Work request:
The copy has to match the data exactly and leave out every picture.

Rendered images with source text:

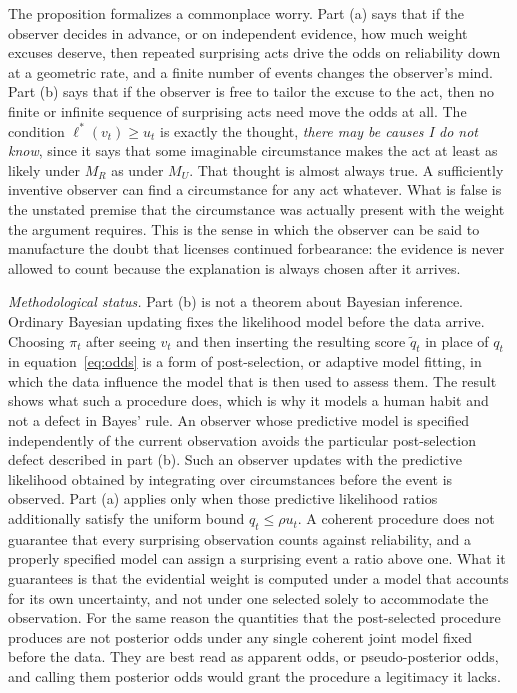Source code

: \documentclass[11pt]{article}
\theoremstyle{definition}
\theoremstyle{remark}
\begin{document}
The proposition formalizes a commonplace worry. Part (a) says that if the observer decides in advance, or on independent evidence, how much weight excuses deserve, then repeated surprising acts drive the odds on reliability down at a geometric rate, and a finite number of events changes the observer's mind. Part (b) says that if the observer is free to tailor the excuse to the act, then no finite or infinite sequence of surprising acts need move the odds at all. The condition $\ell^{*}(v_t)\ge u_t$ is exactly the thought, \emph{there may be causes I do not know}, since it says that some imaginable circumstance makes the act at least as likely under $M_R$ as under $M_U$. That thought is almost always true. A sufficiently inventive observer can find a circumstance for any act whatever. What is false is the unstated premise that the circumstance was actually present with the weight the argument requires. This is the sense in which the observer can be said to manufacture the doubt that licenses continued forbearance: the evidence is never allowed to count because the explanation is always chosen after it arrives.

\emph{Methodological status.} Part (b) is not a theorem about Bayesian inference. Ordinary Bayesian updating fixes the likelihood model before the data arrive. Choosing $\pi_t$ after seeing $v_t$ and then inserting the resulting score $\tilde q_t$ in place of $q_t$ in equation~\eqref{eq:odds} is a form of post-selection, or adaptive model fitting, in which the data influence the model that is then used to assess them. The result shows what such a procedure does, which is why it models a human habit and not a defect in Bayes' rule. An observer whose predictive model is specified independently of the current observation avoids the particular post-selection defect described in part (b). Such an observer updates with the predictive likelihood obtained by integrating over circumstances before the event is observed. Part (a) applies only when those predictive likelihood ratios additionally satisfy the uniform bound $q_t\le\rho u_t$. A coherent procedure does not guarantee that every surprising observation counts against reliability, and a properly specified model can assign a surprising event a ratio above one. What it guarantees is that the evidential weight is computed under a model that accounts for its own uncertainty, and not under one selected solely to accommodate the observation. For the same reason the quantities that the post-selected procedure produces are not posterior odds under any single coherent joint model fixed before the data. They are best read as apparent odds, or pseudo-posterior odds, and calling them posterior odds would grant the procedure a legitimacy it lacks.
\end{document}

Exercise answer:
Source code

: \documentclass[11pt]{article}
\theoremstyle{definition}
\theoremstyle{remark}
\begin{document}
The proposition formalizes a commonplace worry. Part (a) says that if the observer decides in advance, or on independent evidence, how much weight excuses deserve, then repeated surprising acts drive the odds on reliability down at a geometric rate, and a finite number of events changes the observer's mind. Part (b) says that if the observer is free to tailor the excuse to the act, then no finite or infinite sequence of surprising acts need move the odds at all. The condition $\ell^{*}(v_t)\ge u_t$ is exactly the thought, \emph{there may be causes I do not know}, since it says that some imaginable circumstance makes the act at least as likely under $M_R$ as under $M_U$. That thought is almost always true. A sufficiently inventive observer can find a circumstance for any act whatever. What is false is the unstated premise that the circumstance was actually present with the weight the argument requires. This is the sense in which the observer can be said to manufacture the doubt that licenses continued forbearance: the evidence is never allowed to count because the explanation is always chosen after it arrives.

\emph{Methodological status.} Part (b) is not a theorem about Bayesian inference. Ordinary Bayesian updating fixes the likelihood model before the data arrive. Choosing $\pi_t$ after seeing $v_t$ and then inserting the resulting score $\tilde q_t$ in place of $q_t$ in equation~\eqref{eq:odds} is a form of post-selection, or adaptive model fitting, in which the data influence the model that is then used to assess them. The result shows what such a procedure does, which is why it models a human habit and not a defect in Bayes' rule. An observer whose predictive model is specified independently of the current observation avoids the particular post-selection defect described in part (b). Such an observer updates with the predictive likelihood obtained by integrating over circumstances before the event is observed. Part (a) applies only when those predictive likelihood ratios additionally satisfy the uniform bound $q_t\le\rho u_t$. A coherent procedure does not guarantee that every surprising observation counts against reliability, and a properly specified model can assign a surprising event a ratio above one. What it guarantees is that the evidential weight is computed under a model that accounts for its own uncertainty, and not under one selected solely to accommodate the observation. For the same reason the quantities that the post-selected procedure produces are not posterior odds under any single coherent joint model fixed before the data. They are best read as apparent odds, or pseudo-posterior odds, and calling them posterior odds would grant the procedure a legitimacy it lacks.
\end{document}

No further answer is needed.